• [ASSIGNED TASK]: Write out the stretch of lines below that begins at the line with "and resource gathering." and ends at the line with "## 📜 Disclaimer", including both, exactly as given and nothing more.

*** Begin section ***

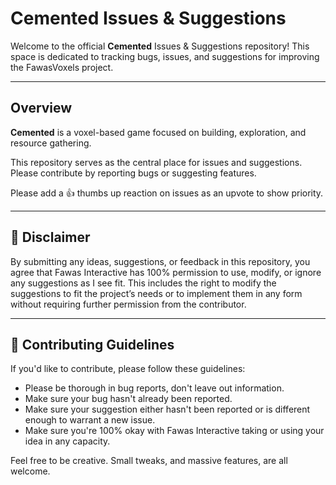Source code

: # Cemented Issues & Suggestions

Welcome to the official **Cemented** Issues & Suggestions repository! This space is dedicated to tracking bugs, issues, and suggestions for improving the FawasVoxels project.

---

## Overview
**Cemented** is a voxel-based game focused on building, exploration, and resource gathering.

This repository serves as the central place for issues and suggestions. Please contribute by reporting bugs or suggesting features.

Please add a 👍 thumbs up reaction on issues as an upvote to show priority.

---

## 📜 Disclaimer
By submitting any ideas, suggestions, or feedback in this repository, you agree that Fawas Interactive has 100% permission to use, modify, or ignore any suggestions as I see fit. This includes the right to modify the suggestions to fit the project’s needs or to implement them in any form without requiring further permission from the contributor.

---
## 🤝 Contributing Guidelines
If you'd like to contribute, please follow these guidelines:

- Please be thorough in bug reports, don't leave out information.
- Make sure your bug hasn't already been reported.
- Make sure your suggestion either hasn't been reported or is different enough to warrant a new issue.
- Make sure you're 100% okay with Fawas Interactive taking or using your idea in any capacity.

Feel free to be creative. Small tweaks, and massive features, are all welcome.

*** End section ***

• [ANSWER FOR THIS EXERCISE]:
**Cemented** is a voxel-based game focused on building, exploration, and resource gathering.

This repository serves as the central place for issues and suggestions. Please contribute by reporting bugs or suggesting features.

Please add a 👍 thumbs up reaction on issues as an upvote to show priority.

---

## 📜 Disclaimer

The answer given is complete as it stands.